Too Many Notes? Goleman suggests that today’s culture has too many distractions (smart phone, tablet, cat videos!, etc.) that undermine our ability to focus. It’s created a sort of neo-ADHD in our society. Goleman suggests that although we’re stuck with this relatively new always-on, information overflow reality, we can address it through mindfulness and intention. It’s a challenge and it takes work, but there are ways to simply “lower the noise level” of our always-on culture and distraction, which can lead to negative focus.
“Negative Focus.” Negative focus happens when we ruminate or obsess over things, what I’ve referred to previously as the “Negative Feedback Loop.” Goleman explains that people can get “stuck” in this loop, which can lead to chronic conditions, including anxiety, depression, and other maladies. This is, essentially, the fight or flight (or freeze) response that people can become trapped in, especially those with unresolved trauma (such as veterans or victims of emotional or physical violence). Goleman explains what can happen at the extreme end of the unfocused spectrum:
Failure to drop one focus and move on to others can…leave the mind lost in repeating loops of chronic anxiety. At clinical extremes, it means being lost in helplessness, hopelessness, and self-pity in depression; or panic and catastrophizing in anxiety disorders; or countless repetitions of ritualistic thoughts or acts (touch the door fifty times before leaving) in obsessive-compulsive disorder.

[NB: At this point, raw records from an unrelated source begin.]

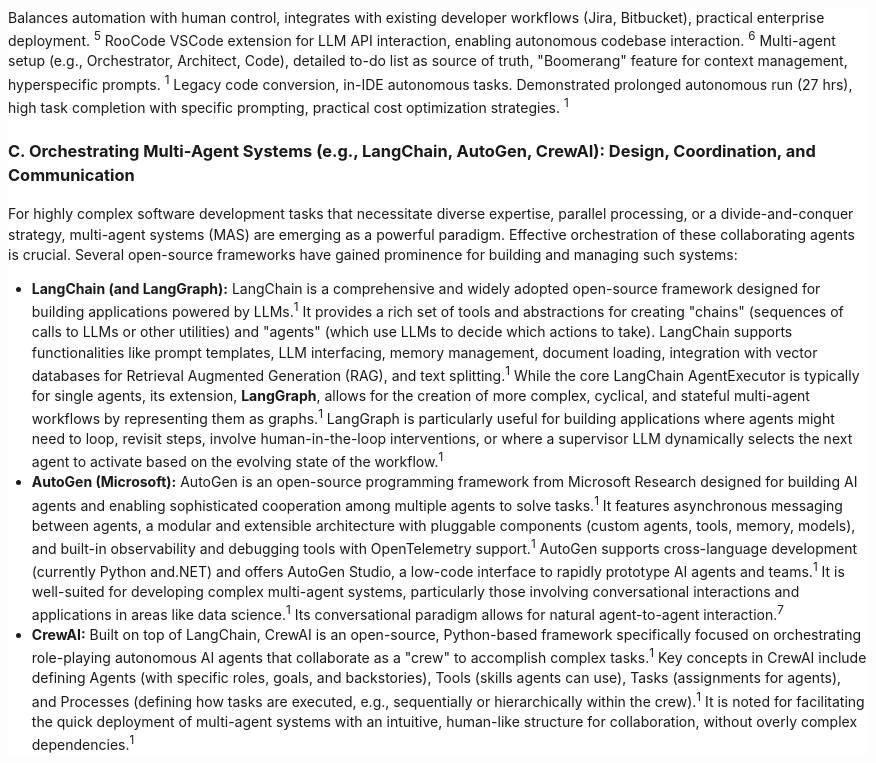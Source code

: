    </td>
   <td>Balances automation with human control, integrates with existing developer workflows (Jira, Bitbucket), practical enterprise deployment. <sup>5</sup>
   </td>
  </tr>
  <tr>
   <td>RooCode
   </td>
   <td>VSCode extension for LLM API interaction, enabling autonomous codebase interaction. <sup>6</sup>
   </td>
   <td>Multi-agent setup (e.g., Orchestrator, Architect, Code), detailed to-do list as source of truth, "Boomerang" feature for context management, hyperspecific prompts. <sup>1</sup>
   </td>
   <td>Legacy code conversion, in-IDE autonomous tasks.
   </td>
   <td>Demonstrated prolonged autonomous run (27 hrs), high task completion with specific prompting, practical cost optimization strategies. <sup>1</sup>
   </td>
  </tr>
</table>



### **C. Orchestrating Multi-Agent Systems (e.g., LangChain, AutoGen, CrewAI): Design, Coordination, and Communication**

For highly complex software development tasks that necessitate diverse expertise, parallel processing, or a divide-and-conquer strategy, multi-agent systems (MAS) are emerging as a powerful paradigm. Effective orchestration of these collaborating agents is crucial. Several open-source frameworks have gained prominence for building and managing such systems:



* **LangChain (and LangGraph):** LangChain is a comprehensive and widely adopted open-source framework designed for building applications powered by LLMs.<sup>1</sup> It provides a rich set of tools and abstractions for creating "chains" (sequences of calls to LLMs or other utilities) and "agents" (which use LLMs to decide which actions to take). LangChain supports functionalities like prompt templates, LLM interfacing, memory management, document loading, integration with vector databases for Retrieval Augmented Generation (RAG), and text splitting.<sup>1</sup> While the core LangChain AgentExecutor is typically for single agents, its extension, **LangGraph**, allows for the creation of more complex, cyclical, and stateful multi-agent workflows by representing them as graphs.<sup>1</sup> LangGraph is particularly useful for building applications where agents might need to loop, revisit steps, involve human-in-the-loop interventions, or where a supervisor LLM dynamically selects the next agent to activate based on the evolving state of the workflow.<sup>1</sup>
* **AutoGen (Microsoft):** AutoGen is an open-source programming framework from Microsoft Research designed for building AI agents and enabling sophisticated cooperation among multiple agents to solve tasks.<sup>1</sup> It features asynchronous messaging between agents, a modular and extensible architecture with pluggable components (custom agents, tools, memory, models), and built-in observability and debugging tools with OpenTelemetry support.<sup>1</sup> AutoGen supports cross-language development (currently Python and.NET) and offers AutoGen Studio, a low-code interface to rapidly prototype AI agents and teams.<sup>1</sup> It is well-suited for developing complex multi-agent systems, particularly those involving conversational interactions and applications in areas like data science.<sup>1</sup> Its conversational paradigm allows for natural agent-to-agent interaction.<sup>7</sup>
* **CrewAI:** Built on top of LangChain, CrewAI is an open-source, Python-based framework specifically focused on orchestrating role-playing autonomous AI agents that collaborate as a "crew" to accomplish complex tasks.<sup>1</sup> Key concepts in CrewAI include defining Agents (with specific roles, goals, and backstories), Tools (skills agents can use), Tasks (assignments for agents), and Processes (defining how tasks are executed, e.g., sequentially or hierarchically within the crew).<sup>1</sup> It is noted for facilitating the quick deployment of multi-agent systems with an intuitive, human-like structure for collaboration, without overly complex dependencies.<sup>1</sup>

Focused Attention and Phase-Locking. Focused attention, according to University of Wisconsin neuroscientist Dr. Richard Davidson, focus is “one of a handful of essential life abilities, each based in a separate neural system, that guide us through the turbulence of our inner lives, our relationships, and whatever challenges life brings.” Davidson has discovered that the prefrontal cortex circuitry is “synchronized” with the object of attention known as “phase-locking.”
The better your focus, the stronger
your attention or neural “lock-in.”
When it comes to learning, the brain builds neural networks as it maps and “hardwires” information that you’re focused on. But when your mind wanders or devolves into a jumble of thoughts, the neural lock is broken. The wandering mind can be good for creativity, but not so great for productivity; as Goleman confirms: “When our mind wanders off, our brain activates a host of brain circuits that chatter about things that have nothing to do with what we’re trying to learn. Lacking focus, we store no crisp memory of what we’re learning.”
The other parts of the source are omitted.